Lease liabilities include the net present value of fixed payments (including in-substance fixed payments), variable lease payments that are not based on an index or a rate or subject to a fair market value renewal, amounts expected to be payable by the lessee under residual value guarantees, the exercise price of a purchase option if the lessee is reasonably certain to exercise that option, and payments of penalties for terminating the lease, if the lease term reflects the lessee exercising that option. The Company allocates the consideration in the contract to each lease component on the basis of the relative standalone price of the lease component and the aggregate stand-alone price of the non-lease components. The lease payments are discounted using the interest rate implicit in the lease or, if that rate cannot be determined, the lessee’s incremental borrowing rate. The period over which the lease payments are discounted is the reasonably certain lease term, including renewal options that the Company is reasonably certain to exercise. Renewal options are included in a number of leases across the Company.
Payments associated with short-term leases are recognized as an expense on a straight-line basis in the interim statements of operations and comprehensive loss. Short-term leases are leases with a lease term of 12 months or less. Variable lease payments that depend on an index or a rate or are subject to a fair market value renewal are expensed as incurred and recognized in the interim statements of operations and comprehensive loss.
11
Ayr Wellness Inc. (formerly Ayr Strategies Inc.)

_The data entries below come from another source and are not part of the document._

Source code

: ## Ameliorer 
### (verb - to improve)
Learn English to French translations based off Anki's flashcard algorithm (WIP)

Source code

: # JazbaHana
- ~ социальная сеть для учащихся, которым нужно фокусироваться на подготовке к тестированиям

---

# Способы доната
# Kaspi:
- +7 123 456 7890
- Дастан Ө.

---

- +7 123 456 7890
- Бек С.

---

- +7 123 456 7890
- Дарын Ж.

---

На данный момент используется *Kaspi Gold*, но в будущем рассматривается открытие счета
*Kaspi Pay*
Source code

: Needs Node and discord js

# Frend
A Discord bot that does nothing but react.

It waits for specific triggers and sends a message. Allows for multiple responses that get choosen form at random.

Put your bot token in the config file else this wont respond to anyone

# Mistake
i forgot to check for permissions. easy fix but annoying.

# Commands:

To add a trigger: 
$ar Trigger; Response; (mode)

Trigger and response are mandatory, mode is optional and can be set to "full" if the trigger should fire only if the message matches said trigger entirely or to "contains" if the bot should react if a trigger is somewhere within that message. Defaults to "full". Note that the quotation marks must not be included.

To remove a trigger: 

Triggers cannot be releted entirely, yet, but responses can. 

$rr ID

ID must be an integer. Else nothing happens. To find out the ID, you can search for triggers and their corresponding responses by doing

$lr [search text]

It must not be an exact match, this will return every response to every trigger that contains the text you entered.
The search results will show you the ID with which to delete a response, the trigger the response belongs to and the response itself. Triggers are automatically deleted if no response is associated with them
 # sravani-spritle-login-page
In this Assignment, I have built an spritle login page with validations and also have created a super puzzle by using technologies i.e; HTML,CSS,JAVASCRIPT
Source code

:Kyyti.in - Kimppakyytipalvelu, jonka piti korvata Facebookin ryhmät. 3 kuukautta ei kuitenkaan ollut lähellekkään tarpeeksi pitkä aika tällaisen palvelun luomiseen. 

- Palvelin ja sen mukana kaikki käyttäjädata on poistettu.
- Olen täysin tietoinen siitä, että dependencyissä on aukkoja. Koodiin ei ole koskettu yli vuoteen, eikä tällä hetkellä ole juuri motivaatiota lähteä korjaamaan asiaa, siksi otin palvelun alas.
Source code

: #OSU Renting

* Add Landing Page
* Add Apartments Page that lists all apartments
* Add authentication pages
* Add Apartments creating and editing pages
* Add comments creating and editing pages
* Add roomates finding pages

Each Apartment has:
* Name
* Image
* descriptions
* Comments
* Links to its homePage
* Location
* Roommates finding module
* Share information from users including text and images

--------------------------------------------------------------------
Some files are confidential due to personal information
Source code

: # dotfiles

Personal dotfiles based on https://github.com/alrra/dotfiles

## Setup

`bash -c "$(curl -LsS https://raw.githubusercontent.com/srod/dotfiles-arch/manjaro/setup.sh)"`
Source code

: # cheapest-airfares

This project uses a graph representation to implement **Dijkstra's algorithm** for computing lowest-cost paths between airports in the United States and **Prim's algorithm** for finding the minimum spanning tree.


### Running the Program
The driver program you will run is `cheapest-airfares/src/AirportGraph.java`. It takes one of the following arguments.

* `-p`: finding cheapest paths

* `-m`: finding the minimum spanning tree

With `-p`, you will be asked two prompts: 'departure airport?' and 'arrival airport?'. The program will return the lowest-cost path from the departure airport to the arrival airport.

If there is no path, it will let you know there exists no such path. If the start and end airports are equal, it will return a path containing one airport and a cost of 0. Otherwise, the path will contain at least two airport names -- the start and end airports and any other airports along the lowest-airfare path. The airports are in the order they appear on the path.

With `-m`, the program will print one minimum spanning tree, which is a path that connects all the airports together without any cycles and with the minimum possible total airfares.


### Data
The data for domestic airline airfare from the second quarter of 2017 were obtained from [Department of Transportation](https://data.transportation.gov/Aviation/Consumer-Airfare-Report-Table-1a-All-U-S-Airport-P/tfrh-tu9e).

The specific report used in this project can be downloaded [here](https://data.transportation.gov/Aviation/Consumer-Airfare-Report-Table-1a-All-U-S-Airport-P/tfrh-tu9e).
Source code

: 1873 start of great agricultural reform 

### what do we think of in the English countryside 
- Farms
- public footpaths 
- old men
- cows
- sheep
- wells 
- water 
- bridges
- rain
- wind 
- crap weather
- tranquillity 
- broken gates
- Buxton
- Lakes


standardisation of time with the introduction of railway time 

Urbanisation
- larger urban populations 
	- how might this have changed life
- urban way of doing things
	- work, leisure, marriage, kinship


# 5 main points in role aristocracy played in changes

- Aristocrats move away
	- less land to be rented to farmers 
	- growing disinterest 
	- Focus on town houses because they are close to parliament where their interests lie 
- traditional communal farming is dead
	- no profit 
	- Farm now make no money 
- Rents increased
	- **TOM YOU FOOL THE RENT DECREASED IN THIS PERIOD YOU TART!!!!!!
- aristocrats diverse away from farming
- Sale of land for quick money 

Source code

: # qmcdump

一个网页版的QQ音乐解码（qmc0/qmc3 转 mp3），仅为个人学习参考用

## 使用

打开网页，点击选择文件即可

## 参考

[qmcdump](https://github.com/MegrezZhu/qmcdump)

Notes to the Unaudited Interim Financial Statements
For the Three and Six Months Ended June 30, 2021 and 2020
3. SUMMARY OF SIGNIFICANT ACCOUNTING POLICIES (Continued)
3.9 Equity investments
An associate is an entity over which the Company exercises significant influence. Significant influence is the power to participate in the financial and operating policy of the investee but without control or joint control over those policies. Interests in associates are accounted for using the equity method and are initially recognized at cost. Subsequent to initial recognition, the carrying value of the Company’s interest in an associate is adjusted for the Company’s share of income or loss and distributions of the investee. The carrying value of associates is assessed for impairment at each balance sheet date. Significant influence is presumed if the Company holds between 20% and 50% of the voting rights, unless evidence exists to the contrary.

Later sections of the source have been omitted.